Music subscription services Spotify, MOG and Rdio — which for years tried to sell consumers on paying $4.99 to $9.99 monthly — are taking a new tack to get you to buy.

Following in the footsteps of European sensation Spotify, which offers free ad-supported music and subscriptions, MOG has ditched the credit card-only route to listening in favor of ad-supported and friend recommendations. Rdio will offer similar ad-free trials in October.

But the big action for all the services is the 800million-member social-network gorilla Facebook, where they expect the masses to push subscription music to much larger, meaningful audiences, thanks to the ease of listening.

Now, instead of going to the services' websites and registering with your credit card, you can register with a click or two when you decide to check out a song your friend posted in Facebook's News Feed.

(That's the good news. The bad news for those concerned with privacy is that your friends get to see what you're listening to all day. Embarrassed about your love for Barry Manilow and New Kids on the Block? This isn't the place for you.)

"When you click to hear a song, it creates a new user for us," says Axel Dauchez, CEO of Deezer, a Europe-based service that's part of the new Facebook Music initiative (but not available in the USA). "The Facebook integration will create tens of millions of trials for my service, and my goal is to convert them to paid subscribers."

Free online music in the past has meant illegal downloading at pirate sites, paying 99 cents to $1.29 per download at iTunes and Amazon, or listening to a free radio service such as Pandora or iHeartRadio, which create custom stations based on your tastes. However, music royalty rules stipulate that for online radio, you can't choose the exact song you want, and you get to hear the on-demand artist only three times an hour.

That's where subscription music comes in. It's unlimited, on-demand listening to a library of more than 10 million songs. And because the music is online, you don't have to worry about space on your hard drive for songs. Everything is available at a click, as long as you're connected to the Internet.

For years, industry pundits have predicted the decline of the download and rise of subscription services, because consumers get so much more, financially. But most services have struggled to find an audience. "The biggest obstacle is the credit card," Dauchez says.

While iTunes has sold more than 10 billion songs since 2001, the combined reach of the most popular subscription services is a little over 5 million.

Spotify has 2 million subscribers; Deezer, 1.2 million. Rhapsody, the most popular service in the United States, has 800,000 subscribers.
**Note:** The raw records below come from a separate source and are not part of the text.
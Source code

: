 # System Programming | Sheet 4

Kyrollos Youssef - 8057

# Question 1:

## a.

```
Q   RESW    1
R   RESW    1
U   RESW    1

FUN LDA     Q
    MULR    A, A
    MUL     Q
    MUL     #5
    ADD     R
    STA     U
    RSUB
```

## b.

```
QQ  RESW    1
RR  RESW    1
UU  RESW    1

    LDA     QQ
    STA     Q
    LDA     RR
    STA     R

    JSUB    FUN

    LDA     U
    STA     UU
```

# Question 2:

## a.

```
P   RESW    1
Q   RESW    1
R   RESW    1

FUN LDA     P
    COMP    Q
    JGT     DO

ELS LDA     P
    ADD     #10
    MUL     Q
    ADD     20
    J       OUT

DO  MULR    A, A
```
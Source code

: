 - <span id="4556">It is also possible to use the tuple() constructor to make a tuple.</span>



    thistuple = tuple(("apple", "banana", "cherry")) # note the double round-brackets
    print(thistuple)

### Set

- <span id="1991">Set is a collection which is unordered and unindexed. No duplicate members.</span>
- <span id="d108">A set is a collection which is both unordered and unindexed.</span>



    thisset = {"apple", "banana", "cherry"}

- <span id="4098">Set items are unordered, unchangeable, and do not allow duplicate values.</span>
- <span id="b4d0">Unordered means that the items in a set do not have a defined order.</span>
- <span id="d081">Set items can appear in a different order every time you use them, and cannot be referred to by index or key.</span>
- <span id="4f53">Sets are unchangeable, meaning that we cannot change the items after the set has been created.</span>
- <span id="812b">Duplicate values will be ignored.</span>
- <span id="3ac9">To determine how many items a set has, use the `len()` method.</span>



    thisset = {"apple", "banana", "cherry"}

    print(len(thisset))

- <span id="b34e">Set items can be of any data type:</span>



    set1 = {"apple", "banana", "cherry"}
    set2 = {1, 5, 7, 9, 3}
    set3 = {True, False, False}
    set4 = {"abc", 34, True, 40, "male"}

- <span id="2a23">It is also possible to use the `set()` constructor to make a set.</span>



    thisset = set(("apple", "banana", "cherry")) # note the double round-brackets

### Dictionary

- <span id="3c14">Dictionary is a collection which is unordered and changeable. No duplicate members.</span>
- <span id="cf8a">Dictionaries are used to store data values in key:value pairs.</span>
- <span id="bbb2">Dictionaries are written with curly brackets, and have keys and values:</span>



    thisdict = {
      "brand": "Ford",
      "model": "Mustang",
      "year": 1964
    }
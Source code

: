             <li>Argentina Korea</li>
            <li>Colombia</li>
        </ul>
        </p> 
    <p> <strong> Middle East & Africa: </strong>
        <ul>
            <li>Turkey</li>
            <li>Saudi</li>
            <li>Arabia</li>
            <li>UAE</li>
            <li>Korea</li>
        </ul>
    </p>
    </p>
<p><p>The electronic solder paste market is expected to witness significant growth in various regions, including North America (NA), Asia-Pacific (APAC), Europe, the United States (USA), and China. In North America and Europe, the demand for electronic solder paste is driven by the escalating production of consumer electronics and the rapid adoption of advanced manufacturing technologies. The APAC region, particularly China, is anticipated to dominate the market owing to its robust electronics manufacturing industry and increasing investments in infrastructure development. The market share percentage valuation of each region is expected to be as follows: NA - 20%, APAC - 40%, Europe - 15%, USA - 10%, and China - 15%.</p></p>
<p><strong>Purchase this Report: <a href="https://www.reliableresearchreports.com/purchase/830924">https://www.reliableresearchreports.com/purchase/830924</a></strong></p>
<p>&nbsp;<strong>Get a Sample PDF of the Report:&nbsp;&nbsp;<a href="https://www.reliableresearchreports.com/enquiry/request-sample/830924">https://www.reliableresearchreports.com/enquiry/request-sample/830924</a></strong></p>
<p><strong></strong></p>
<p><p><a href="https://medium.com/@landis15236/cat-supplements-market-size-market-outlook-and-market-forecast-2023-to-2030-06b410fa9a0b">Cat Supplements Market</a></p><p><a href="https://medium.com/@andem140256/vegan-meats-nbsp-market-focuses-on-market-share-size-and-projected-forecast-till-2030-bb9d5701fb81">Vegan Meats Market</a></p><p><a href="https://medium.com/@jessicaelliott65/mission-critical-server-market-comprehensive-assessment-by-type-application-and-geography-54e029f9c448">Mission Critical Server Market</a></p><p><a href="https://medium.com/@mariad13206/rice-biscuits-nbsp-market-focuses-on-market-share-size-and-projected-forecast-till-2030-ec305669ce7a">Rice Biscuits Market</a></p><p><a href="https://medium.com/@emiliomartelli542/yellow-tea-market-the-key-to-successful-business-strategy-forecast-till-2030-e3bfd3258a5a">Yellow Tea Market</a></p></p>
MOG and Rdio won't reveal their numbers, but analyst Ted Cohen of TAG Strategic estimates that each has fewer than 500,000 subscribers.

Rdio COO Carter Adamson says that for most people, online music is either through iTunes or Pandora. "Most people just don't know what we're all about," he adds.
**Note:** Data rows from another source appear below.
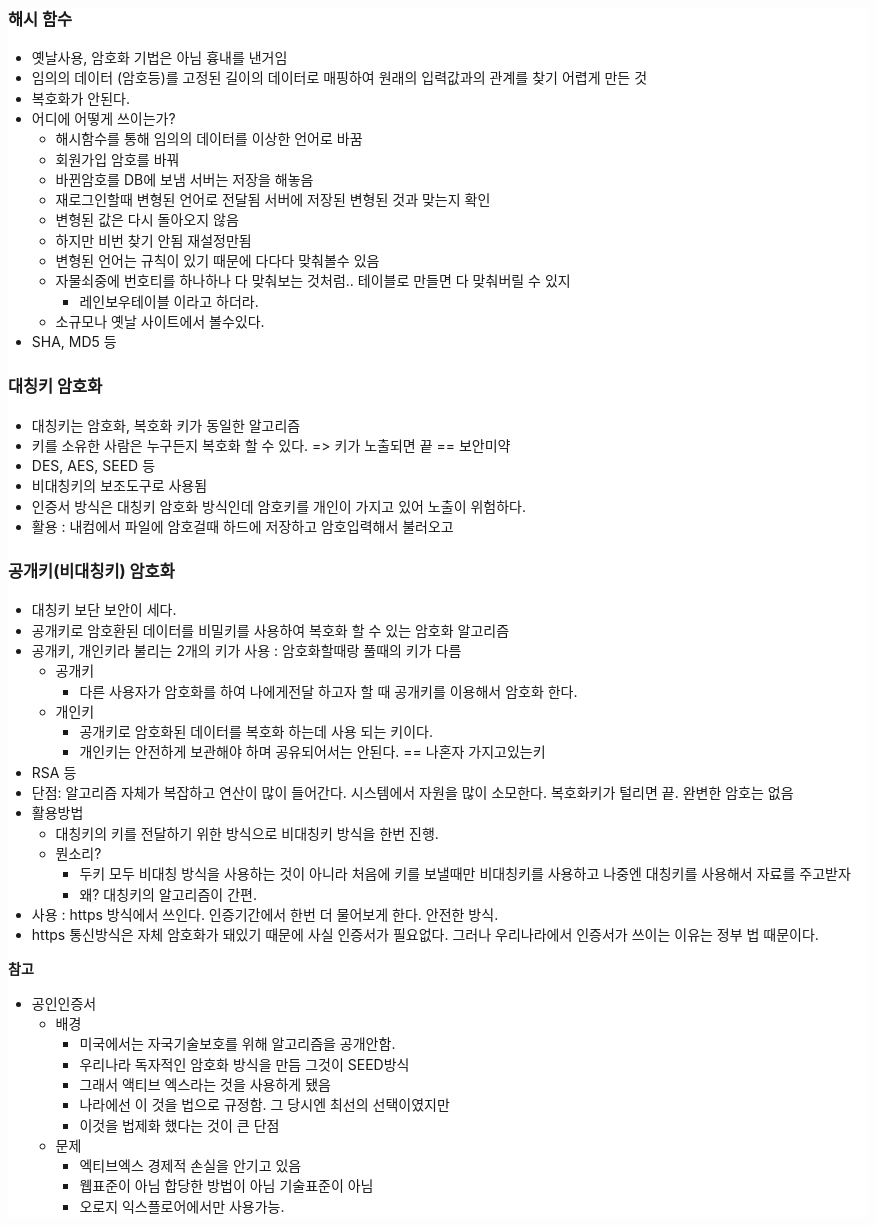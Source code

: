### 해시 함수
- 옛날사용, 암호화 기법은 아님 흉내를 낸거임 
- 임의의 데이터 (암호등)를 고정된 길이의 데이터로 매핑하여 원래의 입력값과의 관계를 찾기 어렵게 만든 것
- 복호화가 안된다.
- 어디에 어떻게 쓰이는가?
    - 해시함수를 통해 임의의 데이터를 이상한 언어로 바꿈
    - 회원가입 암호를 바꿔 
    - 바뀐암호를 DB에 보냄 서버는 저장을 해놓음
    - 재로그인할때 변형된 언어로 전달됨 서버에 저장된 변형된 것과 맞는지 확인
    - 변형된 값은 다시 돌아오지 않음
    - 하지만 비번 찾기 안됨 재설정만됨
    - 변형된 언어는 규칙이 있기 때문에 다다다 맞춰볼수 있음
    - 자물쇠중에 번호티를 하나하나 다 맞춰보는 것처럼.. 테이블로 만들면 다 맞춰버릴 수 있지
        - 레인보우테이블 이라고 하더라.
    - 소규모나 옛날 사이트에서 볼수있다.
- SHA, MD5 등


### 대칭키 암호화
- 대칭키는 암호화, 복호화 키가 동일한 알고리즘
- 키를 소유한 사람은 누구든지 복호화 할 수 있다. => 키가 노출되면 끝 == 보안미약
- DES, AES, SEED 등
- 비대칭키의 보조도구로 사용됨
- 인증서 방식은 대칭키 암호화 방식인데 암호키를 개인이 가지고 있어 노출이 위험하다.
- 활용 : 내컴에서 파일에 암호걸때 하드에 저장하고 암호입력해서 불러오고

### 공개키(비대칭키) 암호화
- 대칭키 보단 보안이 세다. 
- 공개키로 암호환된 데이터를 비밀키를 사용하여 복호화 할 수 있는 암호화 알고리즘
- 공개키, 개인키라 불리는 2개의 키가 사용 : 암호화할때랑 풀때의 키가 다름
    - 공개키
        + 다른 사용자가 암호화를 하여 나에게전달 하고자 할 때 공개키를 이용해서 암호화 한다.
    - 개인키
        + 공개키로 암호화된 데이터를 복호화 하는데 사용 되는 키이다. 
        + 개인키는 안전하게 보관해야 하며 공유되어서는 안된다. == 나혼자 가지고있는키
- RSA 등
- 단점: 알고리즘 자체가 복잡하고 연산이 많이 들어간다. 시스템에서 자원을 많이 소모한다. 복호화키가 털리면 끝. 완변한 암호는 없음
- 활용방법
    - 대칭키의 키를 전달하기 위한 방식으로 비대칭키 방식을 한번 진행.
    - 뭔소리?
        + 두키 모두 비대칭 방식을 사용하는 것이 아니라 처음에 키를 보낼때만 비대칭키를 사용하고 나중엔 대칭키를 사용해서 자료를 주고받자
        + 왜? 대칭키의 알고리즘이 간편.
- 사용 : https 방식에서 쓰인다. 인증기간에서 한번 더 물어보게 한다. 안전한 방식.
- https 통신방식은 자체 암호화가 돼있기 때문에 사실 인증서가 필요없다. 그러나 우리나라에서 인증서가 쓰이는 이유는 정부 법 때문이다.

**참고**
- 공인인증서
    - 배경
        - 미국에서는 자국기술보호를 위해 알고리즘을 공개안함. 
        - 우리나라 독자적인 암호화 방식을 만듬 그것이 SEED방식
        - 그래서 액티브 엑스라는 것을 사용하게 됐음
        - 나라에선 이 것을 법으로 규정함. 그 당시엔 최선의 선택이였지만
        - 이것을 법제화 했다는 것이 큰 단점
    - 문제 
        - 엑티브엑스 경제적 손실을 안기고 있음
        - 웹표준이 아님 합당한 방법이 아님 기술표준이 아님
        - 오로지 익스플로어에서만 사용가능.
Facebook's 800 million members "will bring a huge spotlight to the concept of subscription music," that's never been there before, Cohen says.

There's also the ability to make sense of that huge virtual record store in the sky.
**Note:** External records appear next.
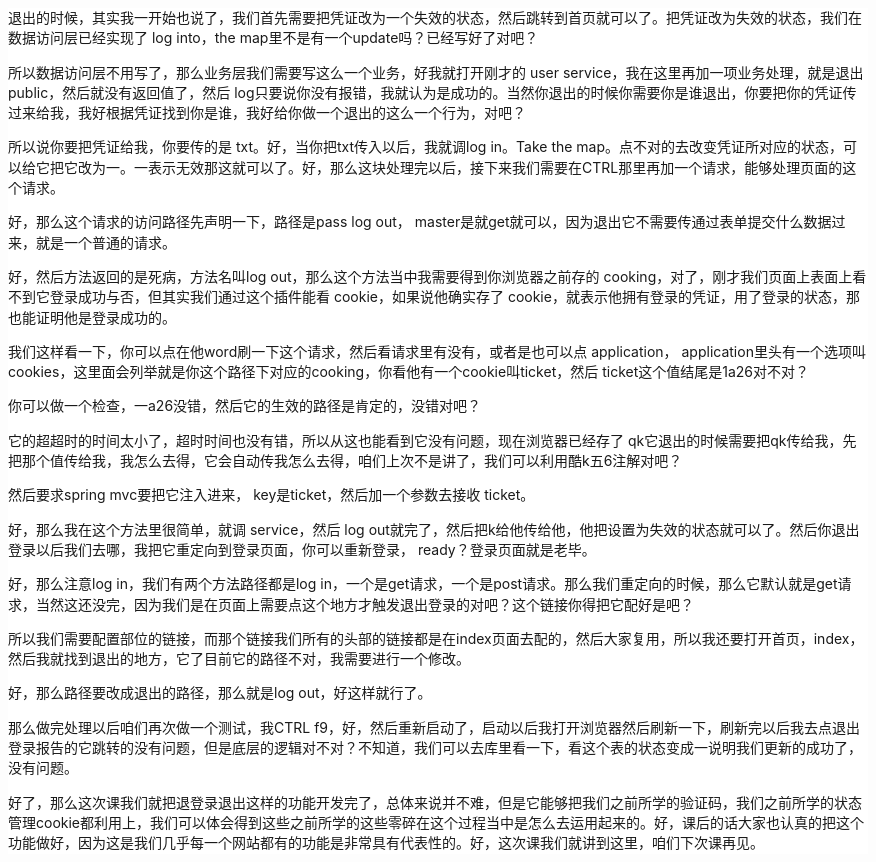 退出的时候，其实我一开始也说了，我们首先需要把凭证改为一个失效的状态，然后跳转到首页就可以了。把凭证改为失效的状态，我们在数据访问层已经实现了 log into，the map里不是有一个update吗？已经写好了对吧？

所以数据访问层不用写了，那么业务层我们需要写这么一个业务，好我就打开刚才的 user service，我在这里再加一项业务处理，就是退出 public，然后就没有返回值了，然后 log只要说你没有报错，我就认为是成功的。当然你退出的时候你需要你是谁退出，你要把你的凭证传过来给我，我好根据凭证找到你是谁，我好给你做一个退出的这么一个行为，对吧？

所以说你要把凭证给我，你要传的是 txt。好，当你把txt传入以后，我就调log in。Take the map。点不对的去改变凭证所对应的状态，可以给它把它改为一。一表示无效那这就可以了。好，那么这块处理完以后，接下来我们需要在CTRL那里再加一个请求，能够处理页面的这个请求。

好，那么这个请求的访问路径先声明一下，路径是pass log out， master是就get就可以，因为退出它不需要传通过表单提交什么数据过来，就是一个普通的请求。

好，然后方法返回的是死病，方法名叫log out，那么这个方法当中我需要得到你浏览器之前存的 cooking，对了，刚才我们页面上表面上看不到它登录成功与否，但其实我们通过这个插件能看 cookie，如果说他确实存了 cookie，就表示他拥有登录的凭证，用了登录的状态，那也能证明他是登录成功的。

我们这样看一下，你可以点在他word刷一下这个请求，然后看请求里有没有，或者是也可以点 application， application里头有一个选项叫cookies，这里面会列举就是你这个路径下对应的cooking，你看他有一个cookie叫ticket，然后 ticket这个值结尾是1a26对不对？

你可以做一个检查，一a26没错，然后它的生效的路径是肯定的，没错对吧？

它的超超时的时间太小了，超时时间也没有错，所以从这也能看到它没有问题，现在浏览器已经存了 qk它退出的时候需要把qk传给我，先把那个值传给我，我怎么去得，它会自动传我怎么去得，咱们上次不是讲了，我们可以利用酷k五6注解对吧？

然后要求spring mvc要把它注入进来， key是ticket，然后加一个参数去接收 ticket。

好，那么我在这个方法里很简单，就调 service，然后 log out就完了，然后把k给他传给他，他把设置为失效的状态就可以了。然后你退出登录以后我们去哪，我把它重定向到登录页面，你可以重新登录， ready？登录页面就是老毕。

好，那么注意log in，我们有两个方法路径都是log in，一个是get请求，一个是post请求。那么我们重定向的时候，那么它默认就是get请求，当然这还没完，因为我们是在页面上需要点这个地方才触发退出登录的对吧？这个链接你得把它配好是吧？

所以我们需要配置部位的链接，而那个链接我们所有的头部的链接都是在index页面去配的，然后大家复用，所以我还要打开首页，index，然后我就找到退出的地方，它了目前它的路径不对，我需要进行一个修改。

好，那么路径要改成退出的路径，那么就是log out，好这样就行了。

那么做完处理以后咱们再次做一个测试，我CTRL f9，好，然后重新启动了，启动以后我打开浏览器然后刷新一下，刷新完以后我去点退出登录报告的它跳转的没有问题，但是底层的逻辑对不对？不知道，我们可以去库里看一下，看这个表的状态变成一说明我们更新的成功了，没有问题。

好了，那么这次课我们就把退登录退出这样的功能开发完了，总体来说并不难，但是它能够把我们之前所学的验证码，我们之前所学的状态管理cookie都利用上，我们可以体会得到这些之前所学的这些零碎在这个过程当中是怎么去运用起来的。好，课后的话大家也认真的把这个功能做好，因为这是我们几乎每一个网站都有的功能是非常具有代表性的。好，这次课我们就讲到这里，咱们下次课再见。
Rdio built itself as a "social" discovery engine, showing off what friends are listening to as a way to figure out new music choices.

By adding in the Facebook components, "it brings the idea home, in front of a lot of people," Adamson says.

By blurbing to Facebook friends what you're listening to, and how you're listening to it, "Your friends are seeing MOG, probably for the first time … and seeing that the world of music is available for for free," says MOG founder David Hyman."

What's not to like about that?

Where to get music for free

On or off Facebook, there's a bounty of on-demand music to listen to:

•MOG. Just introduced free online listening, with a limited amount of music at your disposal. Recommend the service to your friends (on Facebook or on the MOG website) and you get to listen to more. The service is ad-free until November. Subscriptions start at $4.99 for online listening, and $9.99 for mobile access.

•Rdio. In October, credit card-free PC listening trials begin. Subscriptions are $4.99 and $9.99 monthly.

•Spotify. The European sensation dropped its "invitation only" policy last week, and is now open to Facebook members, too. (Sign up for Facebook and get an account.) Music is free and ad-supported for six months. After that, the limit is 10 hours a month free, with ads. Subscriptions start at $4.99 for PC listening, and $9.99 for mobile access.

•Rhapsody. Its free, credit card-less trial is extended to 30 days and includes mobile exports, which means you can download songs to your iPhone or Android phone, which you can't do with MOG, Rdio or Spotify. The trial can only start on Facebook, not on the Web.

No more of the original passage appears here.